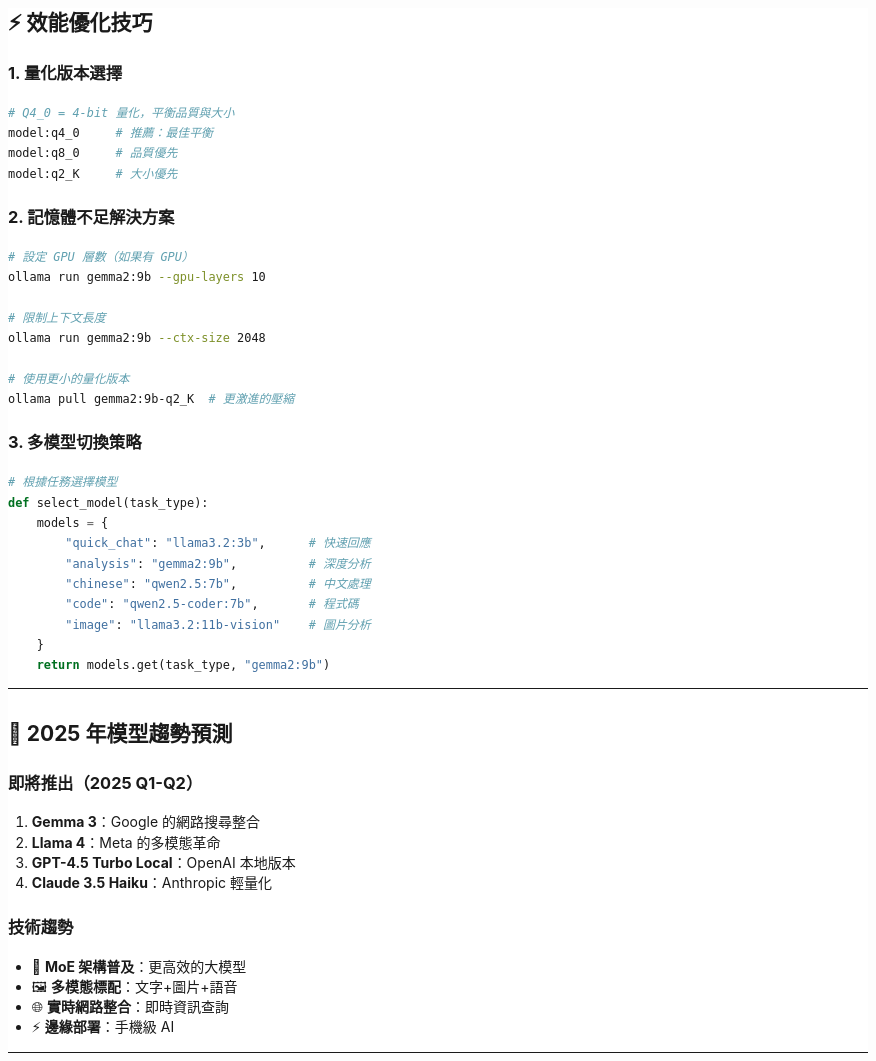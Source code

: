 
## ⚡ 效能優化技巧

### 1. 量化版本選擇
```bash
# Q4_0 = 4-bit 量化，平衡品質與大小
model:q4_0     # 推薦：最佳平衡
model:q8_0     # 品質優先
model:q2_K     # 大小優先
```

### 2. 記憶體不足解決方案
```bash
# 設定 GPU 層數（如果有 GPU）
ollama run gemma2:9b --gpu-layers 10

# 限制上下文長度
ollama run gemma2:9b --ctx-size 2048

# 使用更小的量化版本
ollama pull gemma2:9b-q2_K  # 更激進的壓縮
```

### 3. 多模型切換策略
```python
# 根據任務選擇模型
def select_model(task_type):
    models = {
        "quick_chat": "llama3.2:3b",      # 快速回應
        "analysis": "gemma2:9b",          # 深度分析
        "chinese": "qwen2.5:7b",          # 中文處理
        "code": "qwen2.5-coder:7b",       # 程式碼
        "image": "llama3.2:11b-vision"    # 圖片分析
    }
    return models.get(task_type, "gemma2:9b")
```

---

## 🌟 2025 年模型趨勢預測

### 即將推出（2025 Q1-Q2）
1. **Gemma 3**：Google 的網路搜尋整合
2. **Llama 4**：Meta 的多模態革命
3. **GPT-4.5 Turbo Local**：OpenAI 本地版本
4. **Claude 3.5 Haiku**：Anthropic 輕量化

### 技術趨勢
- 🔄 **MoE 架構普及**：更高效的大模型
- 🖼️ **多模態標配**：文字+圖片+語音
- 🌐 **實時網路整合**：即時資訊查詢
- ⚡ **邊緣部署**：手機級 AI

---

■ ■ ■ ■ ■

→ EXERCISE BRIEF:
The output must match the records word for word, except that no pictures appear.

→ SOLUTION:
Source code

: 
## ⚡ 效能優化技巧

### 1. 量化版本選擇
```bash
# Q4_0 = 4-bit 量化，平衡品質與大小
model:q4_0     # 推薦：最佳平衡
model:q8_0     # 品質優先
model:q2_K     # 大小優先
```

### 2. 記憶體不足解決方案
```bash
# 設定 GPU 層數（如果有 GPU）
ollama run gemma2:9b --gpu-layers 10

# 限制上下文長度
ollama run gemma2:9b --ctx-size 2048

# 使用更小的量化版本
ollama pull gemma2:9b-q2_K  # 更激進的壓縮
```

### 3. 多模型切換策略
```python
# 根據任務選擇模型
def select_model(task_type):
    models = {
        "quick_chat": "llama3.2:3b",      # 快速回應
        "analysis": "gemma2:9b",          # 深度分析
        "chinese": "qwen2.5:7b",          # 中文處理
        "code": "qwen2.5-coder:7b",       # 程式碼
        "image": "llama3.2:11b-vision"    # 圖片分析
    }
    return models.get(task_type, "gemma2:9b")
```

---

## 🌟 2025 年模型趨勢預測

### 即將推出（2025 Q1-Q2）
1. **Gemma 3**：Google 的網路搜尋整合
2. **Llama 4**：Meta 的多模態革命
3. **GPT-4.5 Turbo Local**：OpenAI 本地版本
4. **Claude 3.5 Haiku**：Anthropic 輕量化

### 技術趨勢
- 🔄 **MoE 架構普及**：更高效的大模型
- 🖼️ **多模態標配**：文字+圖片+語音
- 🌐 **實時網路整合**：即時資訊查詢
- ⚡ **邊緣部署**：手機級 AI

---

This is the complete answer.